La sentenza n. 37/2021 si rivela assai interessante, specie in relazione alla gestione verticale della crisi sanitaria, nonché con riferimento alla querelle, protrattasi per lungo tempo, circa l’effettivo ruolo riconosciuto alle Regioni (e, in particolare, ai Presidenti di Regione) nell’affrontare le conseguenze drammatiche della pandemia. Come noto a tutti, specie in coincidenza di importanti appuntamenti elettorali, taluni Presidenti di Regione hanno assunto un protagonismo mediatico di primo momento, rivendicando sovente scelte che si ponevano in parziale distonia con quanto disposto dallo Stato centrale. Si pensi, per citare solo alcuni esempi, alla “chiusura” unilaterale dei confini regionali, alla contrattazione autonoma per l’acquisto di vaccini non ancora validati ed adottati né da EMA né dalle autorità sanitarie nazionali, nonché alla redazione di specifici profili di prevalenza nell’accesso prioritario alla vaccinazione.
In particolare, la Corte costituzionale è stata chiamata a valutare la conformità alla Costituzione di talune disposizioni contenute nella legge regionale della Valle d’Aosta 9 dicembre 2020, n. 11, recante “Misure di contenimento della diffusione del virus SARS-COV-2 nelle attività sociali ed economiche della Regione autonoma Valle d’Aosta in relazione allo stato d’emergenza”. Dal punto di vista del riparto delle competenze tra Stato e Regioni, la Corte costituzionale, apertis verbis, ha riconosciuto l’afferenza delle misure di contrasto all’emergenza pandemica da Covid-19 (e di ogni altra emergenza sanitaria involgente l’applicazione di “procedure elaborate in sede internazionale e sovranazionale”) alla materia “profilassi internazionale”, quindi di esclusiva competenza dello Stato, a norma dell’art. 117, co. 2, lett. q), della Costituzione (fra le altre, si vedano le precedenti pronunce nn. 5/2018, 270/2016, 173/2014, 406/2005, 12/2004).
In prima istanza, il Giudice delle leggi ha posto alla base della propria decisione la necessità, ai fini di arginare gli effetti nefasti della pandemia, di una “disciplina unitaria, di carattere nazionale, idonea a preservare l’uguaglianza delle persone nell’esercizio del fondamentale diritto alla salute e a tutelare contemporaneamente l’interesse della collettività” (Considerato in Diritto, p.to 7.1).
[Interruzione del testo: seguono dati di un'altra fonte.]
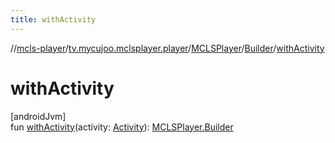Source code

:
 ```yaml
---
title: withActivity
---
```

//[mcls-player](../../../../index.html)/[tv.mycujoo.mclsplayer.player](../../index.html)/[MCLSPlayer](../index.html)/[Builder](index.html)/[withActivity](with-activity.html)



# withActivity



[androidJvm]\
fun [withActivity](with-activity.html)(activity: [Activity](https://developer.android.com/reference/kotlin/android/app/Activity.html)): [MCLSPlayer.Builder](index.html)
A nulla varrebbe, sul punto, la considerazione per la quale il sistema sanitario regionale sia stato il principale “ammortizzatore” nelle fasi particolarmente acute della diffusione dell’infezione ed un attore di primo piano nell’organizzatore territoriale della campagna vaccinale tuttora in corso, ponendo così le Regioni in una condizione di “eccezionale” visibilità nei riguardi dei cittadini. Ad avviso della Corte, infatti, il legislatore nazionale può, in ogni momento, imporre ai servizi sanitari regionali di adeguarsi a “criteri vincolanti di azione, e modalità di conseguimento di obiettivi che la medesima legge statale, e gli atti adottati sulla base di essa, fissano, quando coessenziali al disegno di contrasto di una crisi epidemica” (Considerato in Diritto, p.to 7.2). In tal senso, l’esclusività della competenza statale in materia è in grado di attrarre la produzione legislativa e regolamentare, nonché la complementare funzione amministrativa.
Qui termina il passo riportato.